“El presente, aunque sea un presente fatigoso, se puede vivir y aceptar si lleva hacia una meta, si podemos estar seguros de esta meta y si esta meta es tan grande que justifique el esfuerzo del camino”, escribía Benedicto XVI en Spe salvi, reflexionando sobre la esperanza.
Y también el famoso psicoterapeuta Víctor Frankl, quien sobrevivió como prisionero de un duro campo de concentración nazi donde vivió el encierro, la amenaza de muerte, la precariedad afectiva y material, en su libro El hombre en busca de sentido, explicaba que “de acuerdo con la logoterapia, la primera fuerza motivante del hombre es la lucha por encontrarle un sentido a su propia vida”. Frankl, creador de la llamada tercera escuela psicoanalítica, se alejaba así de la preeminencia del placer (Freud) y del poder (Adler) en las motivaciones básicas que mueven a los hombres.

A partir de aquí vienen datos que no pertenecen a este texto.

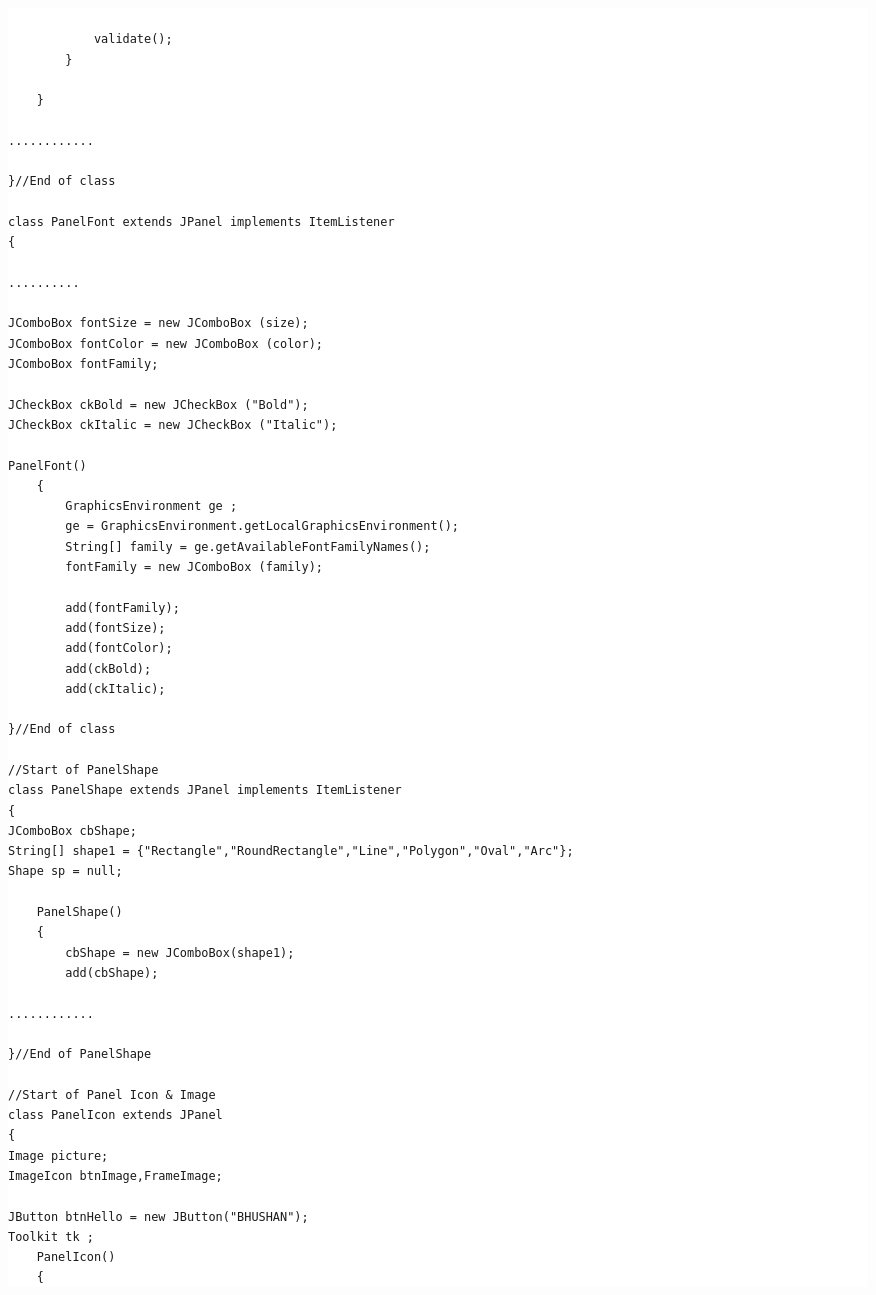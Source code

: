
 ```

            validate();
        }

    }

............

}//End of class

class PanelFont extends JPanel implements ItemListener
{

..........

JComboBox fontSize = new JComboBox (size);
JComboBox fontColor = new JComboBox (color);
JComboBox fontFamily;

JCheckBox ckBold = new JCheckBox ("Bold");
JCheckBox ckItalic = new JCheckBox ("Italic");

PanelFont()
    {
        GraphicsEnvironment ge ;
        ge = GraphicsEnvironment.getLocalGraphicsEnvironment();
        String[] family = ge.getAvailableFontFamilyNames();
        fontFamily = new JComboBox (family);

        add(fontFamily);        
        add(fontSize);
        add(fontColor);
        add(ckBold);
        add(ckItalic);

}//End of class

//Start of PanelShape
class PanelShape extends JPanel implements ItemListener
{
JComboBox cbShape;
String[] shape1 = {"Rectangle","RoundRectangle","Line","Polygon","Oval","Arc"};
Shape sp = null;

    PanelShape()
    {
        cbShape = new JComboBox(shape1);
        add(cbShape);

............

}//End of PanelShape

//Start of Panel Icon & Image
class PanelIcon extends JPanel
{
Image picture;
ImageIcon btnImage,FrameImage;

JButton btnHello = new JButton("BHUSHAN");
Toolkit tk ;
    PanelIcon()
    {
```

Sin negar esas motivaciones, Frankl hablaba de que el hombre no inventa su esencia, como decía Sartre, sino que la descubre. O sea que descubrir el motivo, el sentido y la razón de nuestra esperanza es esencial para que nos levantemos cada mañana y vivir sin ser aplastados por aquello que no podemos controlar. Y también ayuda a resistir la adversidad de una manera no alienada ni tonta, sino humana, consciente.
En tiempos duros como este de pandemia, en que la fragilidad se entremezcla con el deseo de bien, hay emociones encontradas, y el dolor y la incertidumbre generan todo tipo de reacciones, surge la necesidad de encontrar un camino para llegar a ser lo que verdaderamente está en nuestra esencia, en eso que podemos llamar espíritu humano, puesto que somos seres con deseos grandes que superan lo que nuestra propia voluntad puede darnos. Pero por mucho tiempo la modernidad nos vendió el espejito del racionalismo que trata de alcanzar este sentido y su totalidad por la reductiva vía de la autoconstrucción voluntarista que asoció al progreso material.

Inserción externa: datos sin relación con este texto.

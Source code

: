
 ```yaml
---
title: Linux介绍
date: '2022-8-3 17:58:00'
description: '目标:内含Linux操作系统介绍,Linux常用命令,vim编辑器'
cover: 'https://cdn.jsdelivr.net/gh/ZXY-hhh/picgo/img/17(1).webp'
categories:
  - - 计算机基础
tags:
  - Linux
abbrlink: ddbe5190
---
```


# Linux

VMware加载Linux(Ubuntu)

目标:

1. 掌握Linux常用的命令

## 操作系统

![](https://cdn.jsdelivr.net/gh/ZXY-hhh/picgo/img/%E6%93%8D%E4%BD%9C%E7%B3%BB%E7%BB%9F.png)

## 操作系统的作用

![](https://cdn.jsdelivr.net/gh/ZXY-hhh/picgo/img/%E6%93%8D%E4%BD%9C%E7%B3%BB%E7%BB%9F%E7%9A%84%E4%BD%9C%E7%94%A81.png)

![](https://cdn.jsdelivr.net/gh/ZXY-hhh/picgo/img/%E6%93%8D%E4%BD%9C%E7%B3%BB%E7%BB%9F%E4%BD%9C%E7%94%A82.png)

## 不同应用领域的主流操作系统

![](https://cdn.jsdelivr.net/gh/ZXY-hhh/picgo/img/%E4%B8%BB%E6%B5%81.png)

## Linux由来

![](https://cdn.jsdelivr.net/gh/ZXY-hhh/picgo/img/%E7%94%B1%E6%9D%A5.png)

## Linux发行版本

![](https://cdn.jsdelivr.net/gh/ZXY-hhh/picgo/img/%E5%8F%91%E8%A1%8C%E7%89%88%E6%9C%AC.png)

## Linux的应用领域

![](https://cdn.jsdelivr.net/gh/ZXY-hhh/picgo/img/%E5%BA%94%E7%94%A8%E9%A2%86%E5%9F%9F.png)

Con ya más de un año de esta situación de expectación sobre lo que la enfermedad puede generar en la familia, en la economía, en la psiquis de las personas, para algunos la esperanza surge en los labios como un paño de lágrimas o incluso como una curita que pretendiera remediar un cáncer. Esa esperanza centrada en un difuso mañana, como un “todavía no” a la que, sin embargo, se aspira sin certezas, no llena las expectativas, no alcanza y termina generando más desesperanza.
Quizás hay que redescubrir lo que es la esperanza porque nos hemos acostumbrado tanto a ella en nuestro vocabulario heredado que nos falta experimentar hoy lo que es. Requiere coraje vivir esta esperanza como certeza de positividad que supera nuestros presupuestos e incluso transforma nuestra vida, desde sus raíces más profundas.
Nuestra libertad no es solo elegir sin más lo que nos da placer o poder; es una adhesión sincera al bien de la vida que tenemos. La esperanza es un abrazo fuerte a las bases de la realidad que nos sostiene, a su verdad, a su belleza, a su bien intrínseco.
A veces, en casa aislados, o solos en una cama de hospital, o afuera luchando por la vida de nuestros seres queridos, se redobla ese deseo de bien hacia nuestra familia, hacia nuestro propio destino y el de otros: Descubrimos en nosotros un algo que nos constituye, sea cual fuera la situación que atravesamos. Es el tiempo de sopesar y darle más valor a aquello que hace que todo valga la pena.
La esperanza no es un agobiante “todavía no”, sino un sustento real que nos ayuda a estar presentes con una altura humana, espiritual y trascendente en cualquier circunstancia y esto provoca paz y hasta un gozo de vivir que se transmite a los demás, incluso en pandemia. Porque la esperanza nos devuelve la fe en el ahora, es una prueba de que hay un sentido, no es un salto en el vacío, sino algo bueno que está sucediendo ahora y cuya totalidad anhelamos, la esperanza nace de certezas, es contagiosa y hace bien.